It is well established that women make up the majority of college graduates, but earn less in the workforce than men. The most recent data show that women earned over half of all college degrees, from associate degrees to doctoral degrees. Even though women are more successful at all levels of postsecondary education attainment, it is not reflected in their paychecks. One year after graduation, average annual earnings for women are $7,622 less than males ($35,296 vs $42,918). The wage gap only grows over time; four years after graduation the wage gap grows to $10,400. A woman with a bachelor’s degree can expect to make $650,000 less in her lifetime than a man.
Compounding these financial inequities, female college graduates likely paid more for their degrees. The most recent financial aid data for full-time, undergraduate students show that even though women are more likely than men to receive financial aid, they receive fewer financial aid dollars. On average, women received $350 less in federal and nonfederal financial aid than men ($15,360 vs $15,710). The same pattern holds true for grant money, loans and work study dollars. Women received an average of $320 less in grants, $150 less in loans and $100 less in work study dollars.

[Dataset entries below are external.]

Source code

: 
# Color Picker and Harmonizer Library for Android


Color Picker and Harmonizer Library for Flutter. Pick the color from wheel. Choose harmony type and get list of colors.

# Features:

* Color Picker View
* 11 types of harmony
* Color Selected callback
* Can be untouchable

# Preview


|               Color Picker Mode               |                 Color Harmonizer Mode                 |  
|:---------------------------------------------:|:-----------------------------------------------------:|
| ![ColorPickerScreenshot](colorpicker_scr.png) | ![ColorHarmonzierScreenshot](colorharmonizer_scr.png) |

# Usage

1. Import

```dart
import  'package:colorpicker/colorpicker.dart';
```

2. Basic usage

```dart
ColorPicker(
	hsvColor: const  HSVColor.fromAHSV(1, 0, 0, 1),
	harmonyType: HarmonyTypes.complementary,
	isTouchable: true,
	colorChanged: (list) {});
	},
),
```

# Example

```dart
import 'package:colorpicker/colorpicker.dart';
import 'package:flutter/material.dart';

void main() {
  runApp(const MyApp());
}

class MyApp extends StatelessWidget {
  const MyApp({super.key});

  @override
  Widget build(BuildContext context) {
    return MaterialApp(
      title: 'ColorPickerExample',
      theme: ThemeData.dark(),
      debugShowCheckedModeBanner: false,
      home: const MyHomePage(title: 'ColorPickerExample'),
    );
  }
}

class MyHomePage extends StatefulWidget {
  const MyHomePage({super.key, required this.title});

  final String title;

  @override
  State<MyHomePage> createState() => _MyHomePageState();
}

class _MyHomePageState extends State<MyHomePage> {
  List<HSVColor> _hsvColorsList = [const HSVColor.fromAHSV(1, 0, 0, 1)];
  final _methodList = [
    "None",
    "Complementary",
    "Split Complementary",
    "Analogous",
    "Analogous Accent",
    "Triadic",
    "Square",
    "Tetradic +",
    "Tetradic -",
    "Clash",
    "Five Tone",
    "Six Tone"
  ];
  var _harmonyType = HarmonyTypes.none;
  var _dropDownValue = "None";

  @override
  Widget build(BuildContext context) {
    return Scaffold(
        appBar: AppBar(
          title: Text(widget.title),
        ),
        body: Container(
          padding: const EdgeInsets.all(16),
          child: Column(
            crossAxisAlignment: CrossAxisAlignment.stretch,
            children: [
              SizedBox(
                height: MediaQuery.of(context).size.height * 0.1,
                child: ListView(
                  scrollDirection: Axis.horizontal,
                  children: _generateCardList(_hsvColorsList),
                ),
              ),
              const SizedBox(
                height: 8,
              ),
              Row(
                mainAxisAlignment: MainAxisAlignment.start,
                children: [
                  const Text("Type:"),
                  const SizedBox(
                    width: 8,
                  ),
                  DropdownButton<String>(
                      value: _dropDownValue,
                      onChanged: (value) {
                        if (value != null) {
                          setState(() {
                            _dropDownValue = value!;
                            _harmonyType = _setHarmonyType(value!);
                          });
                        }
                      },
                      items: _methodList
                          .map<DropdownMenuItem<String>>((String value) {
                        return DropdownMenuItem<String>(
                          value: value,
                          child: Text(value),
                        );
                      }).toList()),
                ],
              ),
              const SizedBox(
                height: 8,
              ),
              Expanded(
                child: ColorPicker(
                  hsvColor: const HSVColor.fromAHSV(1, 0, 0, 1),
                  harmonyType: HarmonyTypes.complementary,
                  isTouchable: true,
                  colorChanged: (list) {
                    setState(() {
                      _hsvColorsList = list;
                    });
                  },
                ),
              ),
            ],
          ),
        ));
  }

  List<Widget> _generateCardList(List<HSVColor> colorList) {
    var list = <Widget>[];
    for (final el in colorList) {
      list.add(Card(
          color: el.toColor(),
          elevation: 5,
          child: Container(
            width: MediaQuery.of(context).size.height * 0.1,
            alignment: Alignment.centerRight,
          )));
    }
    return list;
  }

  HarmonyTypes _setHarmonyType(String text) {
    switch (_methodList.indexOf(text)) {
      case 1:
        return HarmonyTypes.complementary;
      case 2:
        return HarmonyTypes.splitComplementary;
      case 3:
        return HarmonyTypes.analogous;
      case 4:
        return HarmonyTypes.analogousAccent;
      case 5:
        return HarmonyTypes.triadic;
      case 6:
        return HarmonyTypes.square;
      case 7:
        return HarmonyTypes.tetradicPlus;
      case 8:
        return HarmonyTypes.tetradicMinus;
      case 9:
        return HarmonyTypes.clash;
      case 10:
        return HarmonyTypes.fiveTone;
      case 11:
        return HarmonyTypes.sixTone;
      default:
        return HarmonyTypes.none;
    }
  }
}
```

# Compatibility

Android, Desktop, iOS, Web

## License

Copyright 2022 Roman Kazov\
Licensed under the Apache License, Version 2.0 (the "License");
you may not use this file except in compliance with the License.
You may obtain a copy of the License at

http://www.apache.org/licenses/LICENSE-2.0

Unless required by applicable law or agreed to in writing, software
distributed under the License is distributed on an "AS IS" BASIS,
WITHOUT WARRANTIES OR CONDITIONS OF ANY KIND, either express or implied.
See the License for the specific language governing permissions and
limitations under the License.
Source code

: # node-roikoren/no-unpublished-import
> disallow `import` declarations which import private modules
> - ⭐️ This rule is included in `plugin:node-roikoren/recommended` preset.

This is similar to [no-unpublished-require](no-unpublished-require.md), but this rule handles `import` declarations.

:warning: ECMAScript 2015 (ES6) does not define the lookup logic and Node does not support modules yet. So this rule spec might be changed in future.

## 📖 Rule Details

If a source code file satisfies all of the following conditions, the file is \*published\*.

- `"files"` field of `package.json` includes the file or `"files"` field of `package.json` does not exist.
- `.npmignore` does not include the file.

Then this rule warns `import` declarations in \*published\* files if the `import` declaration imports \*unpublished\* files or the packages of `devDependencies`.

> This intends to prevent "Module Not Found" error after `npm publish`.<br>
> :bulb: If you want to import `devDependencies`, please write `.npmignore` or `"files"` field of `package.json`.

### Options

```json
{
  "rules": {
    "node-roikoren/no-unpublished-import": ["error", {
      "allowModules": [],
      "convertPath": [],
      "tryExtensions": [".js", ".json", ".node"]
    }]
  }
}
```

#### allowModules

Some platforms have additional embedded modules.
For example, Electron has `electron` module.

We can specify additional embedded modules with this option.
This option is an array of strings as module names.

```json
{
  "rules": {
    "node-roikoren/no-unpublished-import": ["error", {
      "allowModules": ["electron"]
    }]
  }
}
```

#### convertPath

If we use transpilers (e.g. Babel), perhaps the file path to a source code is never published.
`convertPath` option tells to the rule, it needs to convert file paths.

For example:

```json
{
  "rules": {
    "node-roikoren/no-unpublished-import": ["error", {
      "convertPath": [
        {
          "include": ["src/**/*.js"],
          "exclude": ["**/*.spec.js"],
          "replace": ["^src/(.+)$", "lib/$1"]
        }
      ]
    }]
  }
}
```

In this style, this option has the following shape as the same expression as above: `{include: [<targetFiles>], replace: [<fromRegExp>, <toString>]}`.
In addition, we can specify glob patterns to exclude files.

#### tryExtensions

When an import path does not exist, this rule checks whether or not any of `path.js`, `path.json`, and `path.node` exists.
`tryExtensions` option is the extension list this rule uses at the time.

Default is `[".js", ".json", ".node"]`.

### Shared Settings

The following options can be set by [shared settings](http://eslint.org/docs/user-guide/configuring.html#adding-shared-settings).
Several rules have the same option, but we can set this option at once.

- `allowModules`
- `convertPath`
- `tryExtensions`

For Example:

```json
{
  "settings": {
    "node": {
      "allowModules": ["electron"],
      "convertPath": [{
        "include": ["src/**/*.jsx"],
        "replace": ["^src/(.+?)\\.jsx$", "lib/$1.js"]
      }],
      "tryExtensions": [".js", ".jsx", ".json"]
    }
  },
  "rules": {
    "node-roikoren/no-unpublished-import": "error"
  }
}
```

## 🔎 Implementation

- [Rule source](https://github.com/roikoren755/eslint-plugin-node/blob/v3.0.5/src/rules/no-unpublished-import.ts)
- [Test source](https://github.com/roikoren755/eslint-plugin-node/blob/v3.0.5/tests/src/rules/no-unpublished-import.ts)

While a $350 difference in financial aid may seem insignificant in the face of high tuition levels, these gender award disparities add up, and can contribute to high student debt levels. Because of the wage gap, women can have difficulty paying off their substantial student loans. In fact, women hold almost two-thirds of national student-debt, repay their loans more slowly and default on their loans more often than men.
As states continue to push for increased educational attainment, women will continue to make up a majority of college students. Given that women start out with lower financial aid awards, go on to make less money, and have a harder time paying off student debt, states must begin addressing these lifelong inequities through a more equitable distribution of financial aid. Below are 2017 legislative session policy examples intended to provide direct financial support to women in higher education.
New Mexico’s SB 197 updates the “Minority Doctoral Assistance Loan for Service Program Act.” The act provides up to $25,000 of loan repayment funds to eligible recipients, in order to increase the number of women and ethnic minorities who obtain a doctoral degree in disciplines where ethnic minorities and women are underrepresented, and who participate as faculty in the state’s colleges and universities. The new “Minority Doctoral Loan Repayment Assistance Act” removes the requirement that eligible recipients received their baccalaureate degree in the state. Additionally, the funds are redirected to payments directly to the recipient’s loan lender.
Minnesota’s SF 2270 proposes a Career Pathways for Underrepresented Women Grant Program. The bill defines an underrepresented woman as one who is 18 years of age or older, and dropped out of a higher education institution or program, or identifies as American Indian, Hispanic, Black or Asian, or whose family income is at or below 200 percent of the federal poverty line, or has a disability. The funds can be used to support culturally competent career guidance or as financial assistance for child care, housing or job search related costs. Eligible grant recipients include public and private postsecondary institutions, as well as community-based organizations.
Mississippi’s SB 2676, SB 2803, and HB 1167 proposed a Higher Education Grant Program for Single Mothers to make awards available to unmarried mothers with at least one minor child, and whose income is below 150 percent of Federal Poverty Guidelines. The funds would total at least $1,500 and could be applied to child-care expenses as well as tuition, books and other college related materials. Eligible students could enroll full- or part-time, at two- or four-year institutions.
These bills reflect state efforts to support women seeking associate degrees to doctorates. The bills from Minnesota and Mississippi reflect new efforts to address additional costs women incur as they persist through higher education, such as child care. These state policies serve as examples of how states can provide equitable financial support to women and begin addressing lifelong financial inequities.